**Problem to work on**
An exact transcription of all the records is required, minus the images.

-----

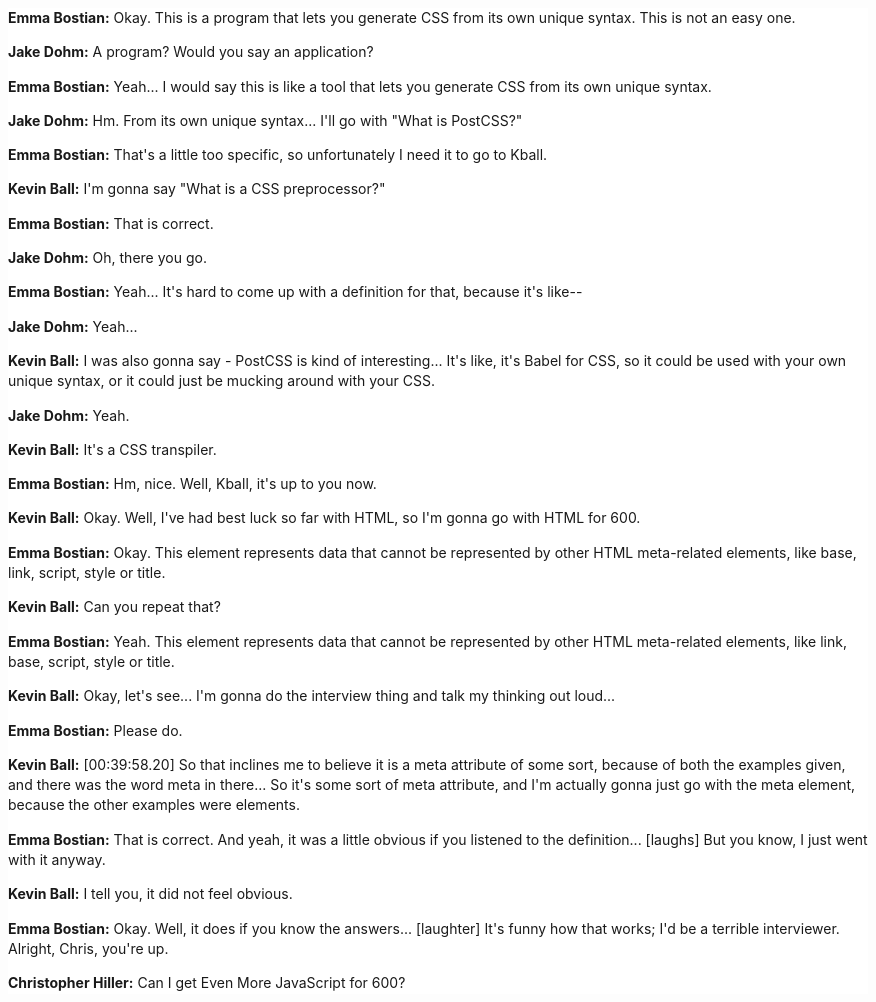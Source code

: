 **Emma Bostian:** Okay. This is a program that lets you generate CSS from its own unique syntax. This is not an easy one.

**Jake Dohm:** A program? Would you say an application?

**Emma Bostian:** Yeah... I would say this is like a tool that lets you generate CSS from its own unique syntax.

**Jake Dohm:** Hm. From its own unique syntax... I'll go with "What is PostCSS?"

**Emma Bostian:** That's a little too specific, so unfortunately I need it to go to Kball.

**Kevin Ball:** I'm gonna say "What is a CSS preprocessor?"

**Emma Bostian:** That is correct.

**Jake Dohm:** Oh, there you go.

**Emma Bostian:** Yeah... It's hard to come up with a definition for that, because it's like--

**Jake Dohm:** Yeah...

**Kevin Ball:** I was also gonna say - PostCSS is kind of interesting... It's like, it's Babel for CSS, so it could be used with your own unique syntax, or it could just be mucking around with your CSS.

**Jake Dohm:** Yeah.

**Kevin Ball:** It's a CSS transpiler.

**Emma Bostian:** Hm, nice. Well, Kball, it's up to you now.

**Kevin Ball:** Okay. Well, I've had best luck so far with HTML, so I'm gonna go with HTML for 600.

**Emma Bostian:** Okay. This element represents data that cannot be represented by other HTML meta-related elements, like base, link, script, style or title.

**Kevin Ball:** Can you repeat that?

**Emma Bostian:** Yeah. This element represents data that cannot be represented by other HTML meta-related elements, like link, base, script, style or title.

**Kevin Ball:** Okay, let's see... I'm gonna do the interview thing and talk my thinking out loud...

**Emma Bostian:** Please do.

**Kevin Ball:** \[00:39:58.20\] So that inclines me to believe it is a meta attribute of some sort, because of both the examples given, and there was the word meta in there... So it's some sort of meta attribute, and I'm actually gonna just go with the meta element, because the other examples were elements.

**Emma Bostian:** That is correct. And yeah, it was a little obvious if you listened to the definition... \[laughs\] But you know, I just went with it anyway.

**Kevin Ball:** I tell you, it did not feel obvious.

**Emma Bostian:** Okay. Well, it does if you know the answers... \[laughter\] It's funny how that works; I'd be a terrible interviewer. Alright, Chris, you're up.

**Christopher Hiller:** Can I get Even More JavaScript for 600?
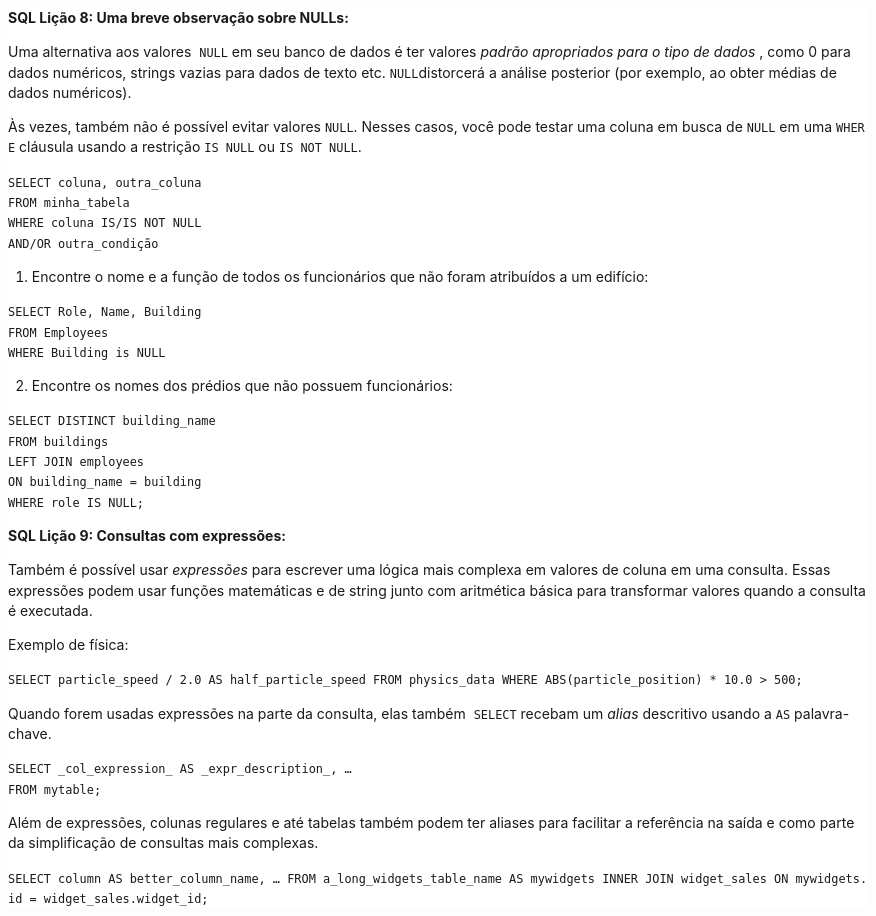 **SQL Lição 8: Uma breve observação sobre NULLs:**

Uma alternativa aos valores  `NULL` em seu banco de dados é ter valores _padrão apropriados para o tipo de dados_ , como 0 para dados numéricos, strings vazias para dados de texto etc. `NULL`distorcerá a análise posterior (por exemplo, ao obter médias de dados numéricos).

Às vezes, também não é possível evitar valores `NULL`. Nesses casos, você pode testar uma coluna em busca de `NULL` em uma `WHERE` cláusula usando a restrição `IS NULL` ou `IS NOT NULL`.
```
SELECT coluna, outra_coluna
FROM minha_tabela
WHERE coluna IS/IS NOT NULL
AND/OR outra_condição
```

1. Encontre o nome e a função de todos os funcionários que não foram atribuídos a um edifício: 
```
SELECT Role, Name, Building
FROM Employees
WHERE Building is NULL
```

2. Encontre os nomes dos prédios que não possuem funcionários:
```
SELECT DISTINCT building_name
FROM buildings 
LEFT JOIN employees 
ON building_name = building
WHERE role IS NULL;
```

**SQL Lição 9: Consultas com expressões:**

Também é possível usar *expressões* para escrever uma lógica mais complexa em valores de coluna em uma consulta. Essas expressões podem usar funções matemáticas e de string junto com aritmética básica para transformar valores quando a consulta é executada.

Exemplo de física:
```
SELECT particle_speed / 2.0 AS half_particle_speed FROM physics_data WHERE ABS(particle_position) * 10.0 > 500;
```

Quando forem usadas expressões na parte da consulta, elas também  `SELECT`  recebam um _alias_ descritivo usando a `AS` palavra-chave.

```
SELECT _col_expression_ AS _expr_description_, … 
FROM mytable;
```

Além de expressões, colunas regulares e até tabelas também podem ter aliases para facilitar a referência na saída e como parte da simplificação de consultas mais complexas.
```
SELECT column AS better_column_name, … FROM a_long_widgets_table_name AS mywidgets INNER JOIN widget_sales ON mywidgets.id = widget_sales.widget_id;
```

-----

**Answer area**
Source code

: **Emma Bostian:** Okay. This is a program that lets you generate CSS from its own unique syntax. This is not an easy one.

**Jake Dohm:** A program? Would you say an application?

**Emma Bostian:** Yeah... I would say this is like a tool that lets you generate CSS from its own unique syntax.

**Jake Dohm:** Hm. From its own unique syntax... I'll go with "What is PostCSS?"

**Emma Bostian:** That's a little too specific, so unfortunately I need it to go to Kball.

**Kevin Ball:** I'm gonna say "What is a CSS preprocessor?"

**Emma Bostian:** That is correct.

**Jake Dohm:** Oh, there you go.

**Emma Bostian:** Yeah... It's hard to come up with a definition for that, because it's like--

**Jake Dohm:** Yeah...

**Kevin Ball:** I was also gonna say - PostCSS is kind of interesting... It's like, it's Babel for CSS, so it could be used with your own unique syntax, or it could just be mucking around with your CSS.

**Jake Dohm:** Yeah.

**Kevin Ball:** It's a CSS transpiler.

**Emma Bostian:** Hm, nice. Well, Kball, it's up to you now.

**Kevin Ball:** Okay. Well, I've had best luck so far with HTML, so I'm gonna go with HTML for 600.

**Emma Bostian:** Okay. This element represents data that cannot be represented by other HTML meta-related elements, like base, link, script, style or title.

**Kevin Ball:** Can you repeat that?

**Emma Bostian:** Yeah. This element represents data that cannot be represented by other HTML meta-related elements, like link, base, script, style or title.

**Kevin Ball:** Okay, let's see... I'm gonna do the interview thing and talk my thinking out loud...

**Emma Bostian:** Please do.

**Kevin Ball:** \[00:39:58.20\] So that inclines me to believe it is a meta attribute of some sort, because of both the examples given, and there was the word meta in there... So it's some sort of meta attribute, and I'm actually gonna just go with the meta element, because the other examples were elements.

**Emma Bostian:** That is correct. And yeah, it was a little obvious if you listened to the definition... \[laughs\] But you know, I just went with it anyway.

**Kevin Ball:** I tell you, it did not feel obvious.

**Emma Bostian:** Okay. Well, it does if you know the answers... \[laughter\] It's funny how that works; I'd be a terrible interviewer. Alright, Chris, you're up.

**Christopher Hiller:** Can I get Even More JavaScript for 600?
 **SQL Lição 8: Uma breve observação sobre NULLs:**

Uma alternativa aos valores  `NULL` em seu banco de dados é ter valores _padrão apropriados para o tipo de dados_ , como 0 para dados numéricos, strings vazias para dados de texto etc. `NULL`distorcerá a análise posterior (por exemplo, ao obter médias de dados numéricos).

Às vezes, também não é possível evitar valores `NULL`. Nesses casos, você pode testar uma coluna em busca de `NULL` em uma `WHERE` cláusula usando a restrição `IS NULL` ou `IS NOT NULL`.
```
SELECT coluna, outra_coluna
FROM minha_tabela
WHERE coluna IS/IS NOT NULL
AND/OR outra_condição
```

1. Encontre o nome e a função de todos os funcionários que não foram atribuídos a um edifício: 
```
SELECT Role, Name, Building
FROM Employees
WHERE Building is NULL
```

2. Encontre os nomes dos prédios que não possuem funcionários:
```
SELECT DISTINCT building_name
FROM buildings 
LEFT JOIN employees 
ON building_name = building
WHERE role IS NULL;
```

**SQL Lição 9: Consultas com expressões:**

Também é possível usar *expressões* para escrever uma lógica mais complexa em valores de coluna em uma consulta. Essas expressões podem usar funções matemáticas e de string junto com aritmética básica para transformar valores quando a consulta é executada.

Exemplo de física:
```
SELECT particle_speed / 2.0 AS half_particle_speed FROM physics_data WHERE ABS(particle_position) * 10.0 > 500;
```

Quando forem usadas expressões na parte da consulta, elas também  `SELECT`  recebam um _alias_ descritivo usando a `AS` palavra-chave.

```
SELECT _col_expression_ AS _expr_description_, … 
FROM mytable;
```

Além de expressões, colunas regulares e até tabelas também podem ter aliases para facilitar a referência na saída e como parte da simplificação de consultas mais complexas.
```
SELECT column AS better_column_name, … FROM a_long_widgets_table_name AS mywidgets INNER JOIN widget_sales ON mywidgets.id = widget_sales.widget_id;
```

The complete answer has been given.